Ciechanowski et al. 2015  K. Ciechanowski, S. Bottoms, A.L. Fonseca, T. St. Clair
Should Rey Mysterio Drink Gatorade? Cultural Competence in Afterschool STEM Programming
Afterschool Matters (Spring 2015), pp. 29-37
The afterschool hours offer children unscripted and flexible time to explore their spaces and interests so they can learn in and from their surroundings. They engage with the world, exploring natural environments and connecting with others through social relationships. For example, during informal fútbol games with friends, children learn how to position their bodies to block opponents and take shots at goal. At home, they view cartoons on television and delight in characters that float by escaping from gravity. With their families, they prepare the garden in spring by collecting earthworms and expelling slugs. While interacting with the world, they build relationships with family, friends, and community members to co-construct understanding and share knowledge.

Bottoms, SueAnn I. (2007)
Inside a school-university partnership: Participation in a community of practice as professional growth
Oregon State University Scholars Archive
Abstract: Research suggests that long-term participation in professional development is critical in helping teachers meet the increasing demands of reform efforts and changing practice (Gallucci, 2003; Darling-Hammond, 1995; Little, 1993). Understanding the influence that participation in a community of teachers as a community of practice may have on teachers’ professional growth requires a deeper understanding of those aspects of teacher community that encourage or discourage participation. This research examines teachers’ perceptions as to why they participate in a community of practice. It also addresses what these perceptions suggest about the potential resources that participation in a community of practice provide in support of professional growth. This study utilizes community of practice as theoretical framework because it encourages thought about learning as participation rather than simply the acquisition of knowledge or skills (Wenger, 1999).
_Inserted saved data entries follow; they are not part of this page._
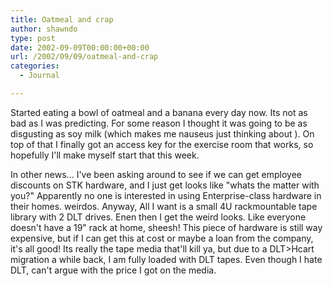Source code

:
 ```yaml
---
title: Oatmeal and crap
author: shawndo
type: post
date: 2002-09-09T00:00:00+00:00
url: /2002/09/09/oatmeal-and-crap
categories:
  - Journal

---
```

Started eating a bowl of oatmeal and a banana every day now. Its not as bad as I was predicting. For some reason I thought it was going to be as disgusting as soy milk (which makes me nauseus just thinking about ). On top of that I finally got an access key for the exercise room that works, so hopefully I'll make myself start that this week.  
  
In other news... I've been asking around to see if we can get employee discounts on STK hardware, and I just get looks like "whats the matter with you?" Apparently no one is interested in using Enterprise-class hardware in their homes. weirdos. Anyway, All I want is a small 4U rackmountable tape library with 2 DLT drives. Enen then I get the weird looks. Like everyone doesn't have a 19" rack at home, sheesh! This piece of hardware is still way expensive, but if I can get this at cost or maybe a loan from the company, it's all good! Its really the tape media that'll kill ya, but due to a DLT>Hcart migration a while back, I am fully loaded with DLT tapes. Even though I hate DLT, can't argue with the price I got on the media.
This mid-level analysis focuses on the actions, artifacts, tools, stories, events, and discourse of the participants in a given context. It is a critical case study using a phenomenological perspective (Patton, 2005) to understand the essence of the experience of participation from the perspective of the participants themselves. Analysis of participants’ responses indicates that from their perspective, participation in a community of teachers as community of practice through a school-university partnership constitutes a resource for professional growth. Teachers in this study describe their participation in terms of leadership, disengagement, student-centered ness, pedagogy and pedagogical content knowledge, financial and material resources, professional development, collegial interactions and relationships, and shared personal practice. Analysis of participation is characterized by reason(s) for initial participation, for continuing or discontinuing participation, in terms of collegial interactions and relationships, and by changes in participation or experience over time.